* _TASK DESCRIPTION_
The records are to be restated in their entirety, word for word.

* _RECORDS SHOWN_
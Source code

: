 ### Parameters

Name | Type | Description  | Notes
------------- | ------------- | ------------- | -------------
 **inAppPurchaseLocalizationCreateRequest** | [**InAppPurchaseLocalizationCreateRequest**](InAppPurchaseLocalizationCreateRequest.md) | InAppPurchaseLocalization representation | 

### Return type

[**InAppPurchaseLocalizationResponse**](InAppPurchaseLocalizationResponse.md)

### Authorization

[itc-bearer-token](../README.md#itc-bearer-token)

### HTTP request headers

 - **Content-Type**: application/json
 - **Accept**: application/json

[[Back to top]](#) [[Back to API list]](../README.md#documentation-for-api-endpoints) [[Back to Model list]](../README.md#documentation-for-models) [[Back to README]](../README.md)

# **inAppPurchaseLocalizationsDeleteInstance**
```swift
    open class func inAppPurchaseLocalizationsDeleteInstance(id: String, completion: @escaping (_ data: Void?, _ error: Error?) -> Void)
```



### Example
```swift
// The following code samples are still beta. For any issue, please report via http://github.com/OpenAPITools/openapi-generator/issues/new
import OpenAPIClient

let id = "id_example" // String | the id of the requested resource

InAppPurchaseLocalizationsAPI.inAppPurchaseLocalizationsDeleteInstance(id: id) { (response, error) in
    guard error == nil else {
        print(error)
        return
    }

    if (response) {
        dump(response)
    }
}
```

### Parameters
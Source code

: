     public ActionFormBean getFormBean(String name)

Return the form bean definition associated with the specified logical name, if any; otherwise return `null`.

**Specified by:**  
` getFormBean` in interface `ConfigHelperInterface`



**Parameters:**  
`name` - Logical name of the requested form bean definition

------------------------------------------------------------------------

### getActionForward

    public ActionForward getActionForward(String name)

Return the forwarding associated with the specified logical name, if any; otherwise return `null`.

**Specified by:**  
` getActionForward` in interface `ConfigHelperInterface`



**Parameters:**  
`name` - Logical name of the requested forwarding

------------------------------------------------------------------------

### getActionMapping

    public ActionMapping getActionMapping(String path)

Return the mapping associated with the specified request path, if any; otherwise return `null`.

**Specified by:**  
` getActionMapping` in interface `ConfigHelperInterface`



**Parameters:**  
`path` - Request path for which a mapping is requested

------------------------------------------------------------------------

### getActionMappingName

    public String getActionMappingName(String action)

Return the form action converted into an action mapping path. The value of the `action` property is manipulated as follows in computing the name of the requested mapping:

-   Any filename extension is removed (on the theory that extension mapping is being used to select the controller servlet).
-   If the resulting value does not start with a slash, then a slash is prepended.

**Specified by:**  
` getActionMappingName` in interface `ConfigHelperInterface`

* _TASK SOLUTION_
Source code

: ### Parameters

Name | Type | Description  | Notes
------------- | ------------- | ------------- | -------------
 **inAppPurchaseLocalizationCreateRequest** | [**InAppPurchaseLocalizationCreateRequest**](InAppPurchaseLocalizationCreateRequest.md) | InAppPurchaseLocalization representation | 

### Return type

[**InAppPurchaseLocalizationResponse**](InAppPurchaseLocalizationResponse.md)

### Authorization

[itc-bearer-token](../README.md#itc-bearer-token)

### HTTP request headers

 - **Content-Type**: application/json
 - **Accept**: application/json

[[Back to top]](#) [[Back to API list]](../README.md#documentation-for-api-endpoints) [[Back to Model list]](../README.md#documentation-for-models) [[Back to README]](../README.md)

# **inAppPurchaseLocalizationsDeleteInstance**
```swift
    open class func inAppPurchaseLocalizationsDeleteInstance(id: String, completion: @escaping (_ data: Void?, _ error: Error?) -> Void)
```



### Example
```swift
// The following code samples are still beta. For any issue, please report via http://github.com/OpenAPITools/openapi-generator/issues/new
import OpenAPIClient

let id = "id_example" // String | the id of the requested resource

InAppPurchaseLocalizationsAPI.inAppPurchaseLocalizationsDeleteInstance(id: id) { (response, error) in
    guard error == nil else {
        print(error)
        return
    }

    if (response) {
        dump(response)
    }
}
```

### Parameters
Source code

:     public ActionFormBean getFormBean(String name)

Return the form bean definition associated with the specified logical name, if any; otherwise return `null`.

**Specified by:**  
` getFormBean` in interface `ConfigHelperInterface`



**Parameters:**  
`name` - Logical name of the requested form bean definition

------------------------------------------------------------------------

### getActionForward

    public ActionForward getActionForward(String name)

Return the forwarding associated with the specified logical name, if any; otherwise return `null`.

**Specified by:**  
` getActionForward` in interface `ConfigHelperInterface`



**Parameters:**  
`name` - Logical name of the requested forwarding

------------------------------------------------------------------------

### getActionMapping

    public ActionMapping getActionMapping(String path)

Return the mapping associated with the specified request path, if any; otherwise return `null`.

**Specified by:**  
` getActionMapping` in interface `ConfigHelperInterface`



**Parameters:**  
`path` - Request path for which a mapping is requested

------------------------------------------------------------------------

### getActionMappingName

    public String getActionMappingName(String action)

Return the form action converted into an action mapping path. The value of the `action` property is manipulated as follows in computing the name of the requested mapping:

-   Any filename extension is removed (on the theory that extension mapping is being used to select the controller servlet).
-   If the resulting value does not start with a slash, then a slash is prepended.

**Specified by:**  
` getActionMappingName` in interface `ConfigHelperInterface`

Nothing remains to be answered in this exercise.